On 28 September 2016, Johnson announced he had signed a one-year contract extension with GWS after missing their preliminary final loss due to suspension. Johnson played the final game of his career in the 2017 Preliminary Final, where he collected 15 disposals and 4 marks in a 36-point loss to Richmond.

==Statistics==

Season: Team; No.; Games; Totals; Averages (per game)
G: B; K; H; D; M; T; G; B; K; H; D; M; T
2002: Geelong; 20; 12; 16; 12; 101; 50; 151; 40; 28; 1.3; 1.0; 8.4; 4.2; 12.6; 3.3; 2.3
2003: Geelong; 20; 15; 23; 12; 122; 49; 171; 54; 29; 1.5; 0.8; 8.1; 3.3; 11.4; 3.6; 1.9
2004: Geelong; 20; 13; 21; 19; 143; 54; 197; 58; 31; 1.6; 1.5; 11.0; 4.2; 15.2; 4.5; 2.4
2005: Geelong; 20; 12; 18; 15; 129; 51; 180; 59; 19; 1.5; 1.3; 10.8; 4.3; 15.0; 4.9; 1.6
2006: Geelong; 20; 15; 30; 13; 139; 60; 199; 70; 22; 2.0; 0.9; 9.3; 4.0; 13.3; 4.7; 1.5
2007^{#}: Geelong; 20; 20; 49; 33; 286; 86; 372; 144; 44; 2.5; 1.7; 14.3; 4.3; 18.6; 7.2; 2.2
2008: Geelong; 20; 25; 53; 31; 333; 174; 507; 147; 65; 2.1; 1.2; 13.3; 7.0; 20.3; 5.9; 2.6
2009^{#}: Geelong; 20; 18; 40; 38; 255; 103; 358; 112; 44; 2.2; 2.1; 14.2; 5.7; 19.9; 6.2; 2.4
2010: Geelong; 20; 22; 63; 36; 274; 136; 410; 131; 50; 2.9; 1.6; 12.5; 6.2; 18.6; 6.0; 2.3
2011^{#}: Geelong; 20; 23; 50; 37; 319; 195; 514; 143; 84; 2.2; 1.6; 13.9; 8.5; 22.3; 6.2; 3.7
2012: Geelong; 20; 21; 19; 17; 299; 166; 465; 117; 94; 0.9; 0.8; 14.2; 7.9; 22.1; 5.6; 4.5
2013: Geelong; 20; 19; 23; 23; 315; 231; 546; 108; 87; 1.2; 1.2; 16.6; 12.2; 28.7; 5.7; 4.6
2014: Geelong; 20; 18; 17; 14; 265; 199; 464; 92; 94; 0.9; 0.8; 14.7; 11.1; 25.8; 5.1; 5.2
2015: Geelong; 20; 20; 30; 25; 256; 156; 412; 99; 46; 1.5; 1.3; 12.8; 7.8; 20.6; 5.0; 2.3
2016: Greater Western Sydney; 17; 22; 43; 26; 255; 152; 407; 93; 63; 2.0; 1.2; 11.6; 6.9; 18.5; 4.2; 2.9
2017: Greater Western Sydney; 17; 18; 21; 16; 159; 115; 274; 79; 50; 1.2; 0.9; 8.8; 6.4; 15.2; 4.4; 2.8
Career: 293; 516; 367; 3650; 1977; 5627; 1546; 851; 1.8; 1.3; 12.5; 6.7; 19.2; 5.3; 2.9

== Career highlights ==
AFL
- AFL Premiership Player (2007, 2009, 2011)
- Norm Smith Medal (2007)
- All-Australian (2007–2008, 2010)

Geelong
- VFL Premiership Player (2002)
- Geelong Reserves Best First Year Player (2002)

TAC Cup
- All-Australian U/18 (2001)
- Vic Country U/18 (2001)

== Post-playing career ==
Not long after his retirement as an AFL player, Johnson joined the Sydney Swans as an assistant coach.

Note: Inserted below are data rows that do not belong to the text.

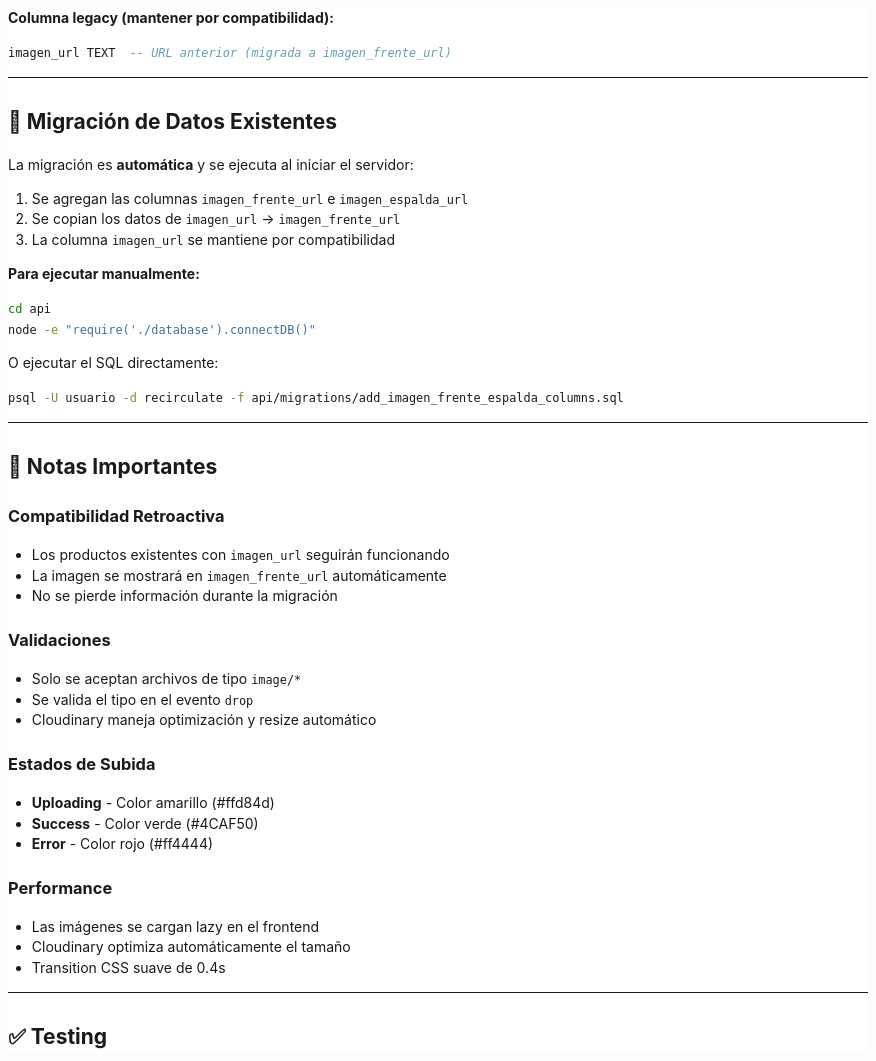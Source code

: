 **Columna legacy (mantener por compatibilidad):**
```sql
imagen_url TEXT  -- URL anterior (migrada a imagen_frente_url)
```

---

## 🚀 Migración de Datos Existentes

La migración es **automática** y se ejecuta al iniciar el servidor:

1. Se agregan las columnas `imagen_frente_url` e `imagen_espalda_url`
2. Se copian los datos de `imagen_url` → `imagen_frente_url`
3. La columna `imagen_url` se mantiene por compatibilidad

**Para ejecutar manualmente:**
```bash
cd api
node -e "require('./database').connectDB()"
```

O ejecutar el SQL directamente:
```bash
psql -U usuario -d recirculate -f api/migrations/add_imagen_frente_espalda_columns.sql
```

---

## 📝 Notas Importantes

### Compatibilidad Retroactiva
- Los productos existentes con `imagen_url` seguirán funcionando
- La imagen se mostrará en `imagen_frente_url` automáticamente
- No se pierde información durante la migración

### Validaciones
- Solo se aceptan archivos de tipo `image/*`
- Se valida el tipo en el evento `drop`
- Cloudinary maneja optimización y resize automático

### Estados de Subida
- **Uploading** - Color amarillo (#ffd84d)
- **Success** - Color verde (#4CAF50)
- **Error** - Color rojo (#ff4444)

### Performance
- Las imágenes se cargan lazy en el frontend
- Cloudinary optimiza automáticamente el tamaño
- Transition CSS suave de 0.4s

---

## ✅ Testing
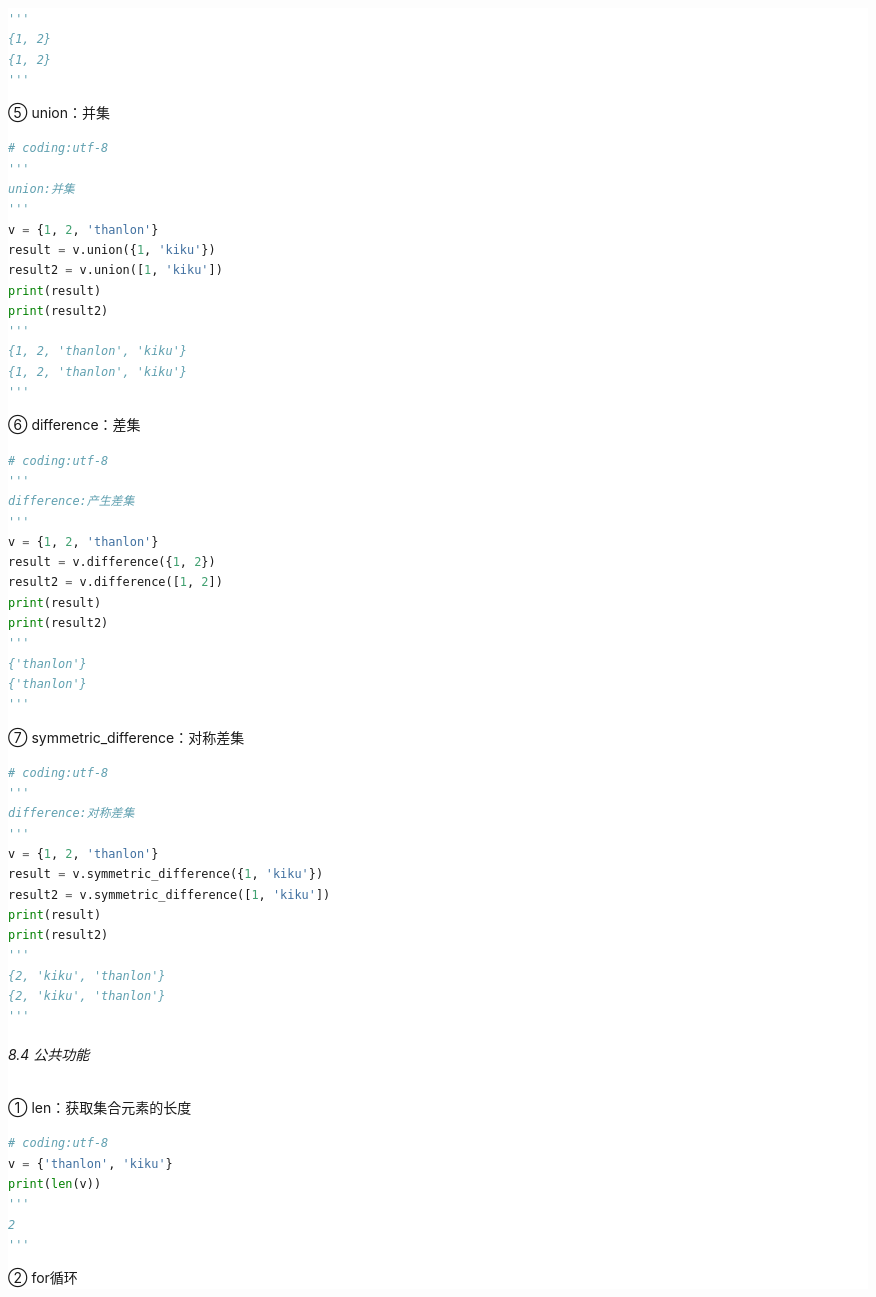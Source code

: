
 ```python
'''
{1, 2}
{1, 2}
'''
```
⑤ union：并集
```python
# coding:utf-8
'''
union:并集
'''
v = {1, 2, 'thanlon'}
result = v.union({1, 'kiku'})
result2 = v.union([1, 'kiku'])
print(result)
print(result2)
'''
{1, 2, 'thanlon', 'kiku'}
{1, 2, 'thanlon', 'kiku'}
'''
```
⑥ difference：差集
```python
# coding:utf-8
'''
difference:产生差集
'''
v = {1, 2, 'thanlon'}
result = v.difference({1, 2})
result2 = v.difference([1, 2])
print(result)
print(result2)
'''
{'thanlon'}
{'thanlon'}
'''
```
⑦ symmetric_difference：对称差集
```python
# coding:utf-8
'''
difference:对称差集
'''
v = {1, 2, 'thanlon'}
result = v.symmetric_difference({1, 'kiku'})
result2 = v.symmetric_difference([1, 'kiku'])
print(result)
print(result2)
'''
{2, 'kiku', 'thanlon'}
{2, 'kiku', 'thanlon'}
'''
```
###### 8.4 公共功能
① len：获取集合元素的长度
```python
# coding:utf-8
v = {'thanlon', 'kiku'}
print(len(v))
'''
2
'''
```
② for循环
```python
```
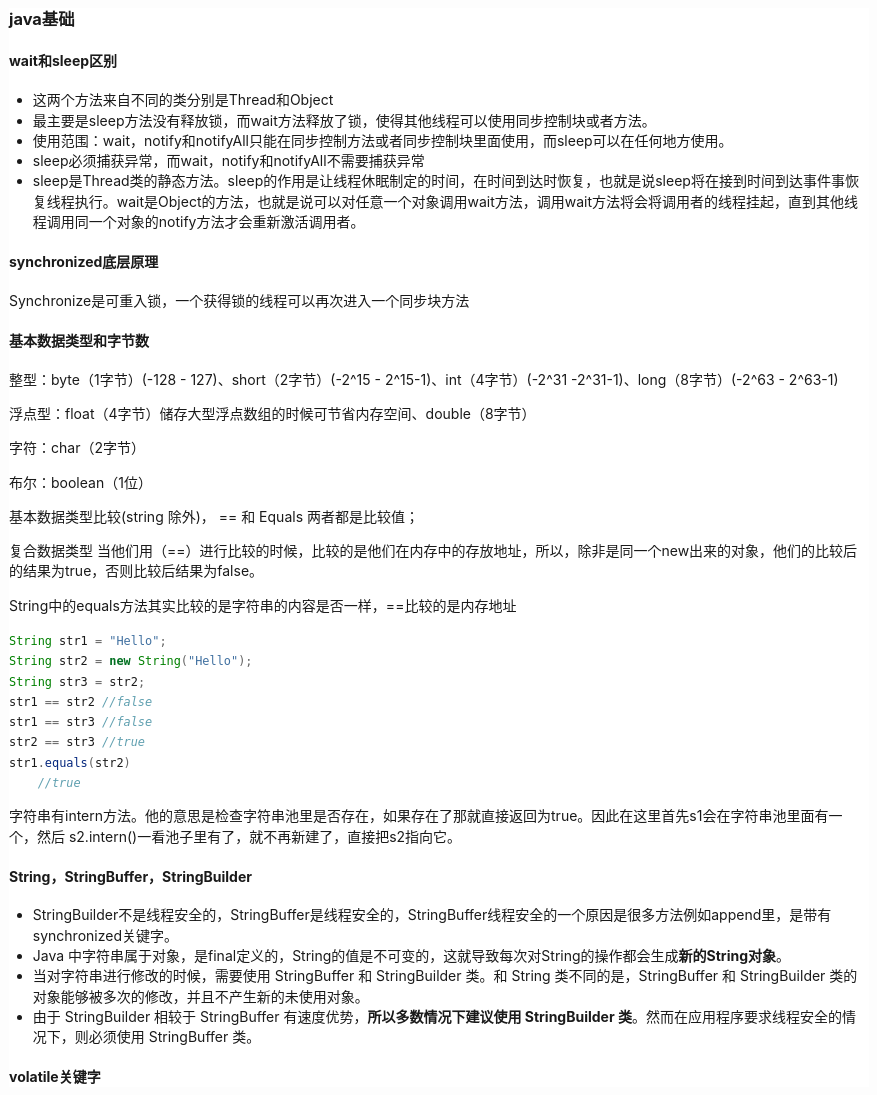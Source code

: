 ###  java基础

#### wait和sleep区别

* 这两个方法来自不同的类分别是Thread和Object
* 最主要是sleep方法没有释放锁，而wait方法释放了锁，使得其他线程可以使用同步控制块或者方法。
* 使用范围：wait，notify和notifyAll只能在同步控制方法或者同步控制块里面使用，而sleep可以在任何地方使用。
* sleep必须捕获异常，而wait，notify和notifyAll不需要捕获异常
* sleep是Thread类的静态方法。sleep的作用是让线程休眠制定的时间，在时间到达时恢复，也就是说sleep将在接到时间到达事件事恢复线程执行。wait是Object的方法，也就是说可以对任意一个对象调用wait方法，调用wait方法将会将调用者的线程挂起，直到其他线程调用同一个对象的notify方法才会重新激活调用者。

#### synchronized底层原理

Synchronize是可重入锁，一个获得锁的线程可以再次进入一个同步块方法



#### 基本数据类型和字节数

整型：byte（1字节）(-128 - 127)、short（2字节）(-2^15 - 2^15-1)、int（4字节）(-2^31 -2^31-1)、long（8字节）(-2^63 - 2^63-1)

浮点型：float（4字节）储存大型浮点数组的时候可节省内存空间、double（8字节）

字符：char（2字节）

布尔：boolean（1位）

基本数据类型比较(string 除外)， == 和 Equals 两者都是比较值；

复合数据类型 当他们用（==）进行比较的时候，比较的是他们在内存中的存放地址，所以，除非是同一个new出来的对象，他们的比较后的结果为true，否则比较后结果为false。	

String中的equals方法其实比较的是字符串的内容是否一样，==比较的是内存地址

```java
String str1 = "Hello";
String str2 = new String("Hello");
String str3 = str2;
str1 == str2 //false
str1 == str3 //false
str2 == str3 //true
str1.equals(str2) 
    //true
```

字符串有intern方法。他的意思是检查字符串池里是否存在，如果存在了那就直接返回为true。因此在这里首先s1会在字符串池里面有一个，然后 s2.intern()一看池子里有了，就不再新建了，直接把s2指向它。

#### String，StringBuffer，StringBuilder

* StringBuilder不是线程安全的，StringBuffer是线程安全的，StringBuffer线程安全的一个原因是很多方法例如append里，是带有synchronized关键字。
* Java 中字符串属于对象，是final定义的，String的值是不可变的，这就导致每次对String的操作都会生成**新的String对象**。
* 当对字符串进行修改的时候，需要使用 StringBuffer 和 StringBuilder 类。和 String 类不同的是，StringBuffer 和 StringBuilder 类的对象能够被多次的修改，并且不产生新的未使用对象。
* 由于 StringBuilder 相较于 StringBuffer 有速度优势，**所以多数情况下建议使用 StringBuilder 类**。然而在应用程序要求线程安全的情况下，则必须使用 StringBuffer 类。

#### volatile关键字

In October 2022, Johnson signed a two-year contract to become senior coach of the Yarrawonga Football Club in the Ovens & Murray Football Netball League. Johnson coached the Pigeons to the 2023 premiership.

In September 2024, Johnson was appointed as head coach of the Newtown & Chilwell Football Club in the Geelong Football Netball League. In the same month, he presented the Norm Smith Medal to Will Ashcroft in the 2024 AFL Grand Final, the youngest player to win the award in the AFL era of the sport.